Closing thoughts: The 120 billion pages people care about

Size matters, but it's more important to get the right content in the index. It's purely subjective since the web is infinite, but only a subset of the web is useful. Google tracks at least a trillion distinct URLs, and Cuil's crawls only a mere 186 billion (SE Land reference). It's critical that crawling and indexing be prioritized correctly. For example, despite the reported massive index size, this blog is not indexed by Cuil. While on its own this doesn't mean much, Daniel reports similar experiences with lack of coverage of his content.

I am unimpressed with Cuil's current coverage and relevance, but it's still early. Despite all the criticism (much of it justified), launching a search engine of this scale is an impressive feat. I think what Cuil's doing is exciting and I'm witholding judgment until it has time to mature. Once again, congratulations to the Cuil team and good luck with the long road ahead.

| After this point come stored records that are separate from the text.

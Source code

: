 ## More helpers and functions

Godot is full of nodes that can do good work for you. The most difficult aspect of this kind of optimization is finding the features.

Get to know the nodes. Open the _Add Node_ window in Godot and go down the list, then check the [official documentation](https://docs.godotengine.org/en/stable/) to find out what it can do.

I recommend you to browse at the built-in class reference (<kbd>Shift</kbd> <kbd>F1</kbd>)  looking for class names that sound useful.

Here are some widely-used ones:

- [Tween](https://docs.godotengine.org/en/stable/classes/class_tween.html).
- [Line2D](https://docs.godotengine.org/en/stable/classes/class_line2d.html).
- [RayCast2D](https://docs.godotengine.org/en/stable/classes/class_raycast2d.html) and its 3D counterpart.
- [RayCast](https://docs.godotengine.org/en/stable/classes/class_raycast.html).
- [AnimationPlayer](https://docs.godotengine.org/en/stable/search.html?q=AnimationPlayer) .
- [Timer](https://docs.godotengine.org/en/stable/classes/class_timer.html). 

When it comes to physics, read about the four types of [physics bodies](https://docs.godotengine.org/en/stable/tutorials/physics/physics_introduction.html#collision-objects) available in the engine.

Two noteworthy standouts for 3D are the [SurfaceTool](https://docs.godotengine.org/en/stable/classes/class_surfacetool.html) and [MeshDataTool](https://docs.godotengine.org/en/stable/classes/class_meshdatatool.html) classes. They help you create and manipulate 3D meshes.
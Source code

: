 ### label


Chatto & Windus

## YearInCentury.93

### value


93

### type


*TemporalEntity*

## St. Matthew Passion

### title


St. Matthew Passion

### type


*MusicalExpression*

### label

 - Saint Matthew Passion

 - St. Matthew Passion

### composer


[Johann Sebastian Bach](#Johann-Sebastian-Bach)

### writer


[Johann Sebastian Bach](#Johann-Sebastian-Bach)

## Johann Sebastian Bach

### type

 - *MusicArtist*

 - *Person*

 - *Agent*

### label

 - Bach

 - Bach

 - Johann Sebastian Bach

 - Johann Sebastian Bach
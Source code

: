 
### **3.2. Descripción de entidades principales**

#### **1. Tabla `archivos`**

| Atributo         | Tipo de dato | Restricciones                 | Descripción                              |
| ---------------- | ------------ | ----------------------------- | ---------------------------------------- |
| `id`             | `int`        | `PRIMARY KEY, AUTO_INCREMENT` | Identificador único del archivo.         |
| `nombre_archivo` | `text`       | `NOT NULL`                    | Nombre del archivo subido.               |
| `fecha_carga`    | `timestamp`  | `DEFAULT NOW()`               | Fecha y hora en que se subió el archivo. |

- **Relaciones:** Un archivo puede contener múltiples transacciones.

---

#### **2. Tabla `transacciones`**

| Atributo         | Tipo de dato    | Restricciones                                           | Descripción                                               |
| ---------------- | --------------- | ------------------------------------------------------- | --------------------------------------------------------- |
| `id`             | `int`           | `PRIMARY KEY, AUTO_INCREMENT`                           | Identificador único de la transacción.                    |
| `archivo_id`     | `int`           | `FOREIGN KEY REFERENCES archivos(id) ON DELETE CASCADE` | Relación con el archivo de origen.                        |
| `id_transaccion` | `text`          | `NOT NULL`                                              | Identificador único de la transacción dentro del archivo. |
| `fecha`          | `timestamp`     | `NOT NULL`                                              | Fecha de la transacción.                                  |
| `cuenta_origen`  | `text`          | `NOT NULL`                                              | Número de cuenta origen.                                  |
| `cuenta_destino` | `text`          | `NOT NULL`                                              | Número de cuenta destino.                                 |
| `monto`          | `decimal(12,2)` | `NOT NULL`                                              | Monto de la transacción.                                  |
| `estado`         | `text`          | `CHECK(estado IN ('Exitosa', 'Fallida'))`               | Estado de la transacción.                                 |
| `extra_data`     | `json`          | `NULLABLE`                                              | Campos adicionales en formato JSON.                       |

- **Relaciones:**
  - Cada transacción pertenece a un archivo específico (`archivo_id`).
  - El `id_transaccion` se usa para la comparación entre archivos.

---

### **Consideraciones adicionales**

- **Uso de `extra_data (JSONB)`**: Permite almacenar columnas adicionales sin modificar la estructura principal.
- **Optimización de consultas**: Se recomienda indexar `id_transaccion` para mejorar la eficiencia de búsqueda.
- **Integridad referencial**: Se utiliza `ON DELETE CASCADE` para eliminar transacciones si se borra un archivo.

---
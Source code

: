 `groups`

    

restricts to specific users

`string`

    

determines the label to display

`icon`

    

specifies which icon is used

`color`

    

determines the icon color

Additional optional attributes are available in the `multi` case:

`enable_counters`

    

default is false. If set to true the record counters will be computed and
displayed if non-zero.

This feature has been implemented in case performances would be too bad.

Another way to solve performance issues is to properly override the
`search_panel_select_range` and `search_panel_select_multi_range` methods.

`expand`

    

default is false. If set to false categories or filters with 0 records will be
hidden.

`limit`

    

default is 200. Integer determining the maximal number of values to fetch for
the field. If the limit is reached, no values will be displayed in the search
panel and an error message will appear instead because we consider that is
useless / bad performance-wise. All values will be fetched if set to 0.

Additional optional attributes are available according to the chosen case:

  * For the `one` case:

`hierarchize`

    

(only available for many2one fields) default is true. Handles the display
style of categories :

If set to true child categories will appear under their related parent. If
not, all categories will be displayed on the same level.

  1. My scathing review of Cuil notwithstanding, I am impressed with their technical accomplishment, and I am willing to believe that they've built a more efficient index than Google. But all is for naught if they deliver a sub-par experience. They have to put more work into their crawler and/or ranking algorithms if they're going to compete head-to-head with the big dogs.

  2. I think they probably got too much press hype for what's clearly still an early stage product.

    If you believe their index size claims, they've laid an impressive groundwork for future growth. We'll see how they leverage that platform.

    It's taken Microsoft years to build out and be competitive, Even with their experience, software takes time and I expect it will take Cuil a year or two of hard work to narrow the gap.

    Is it a real competitor to Google? Maybe, we'll see how they execute.

    In reality, with the VC interests involved my bet is that they'll exit for a few hundred million when the time is right.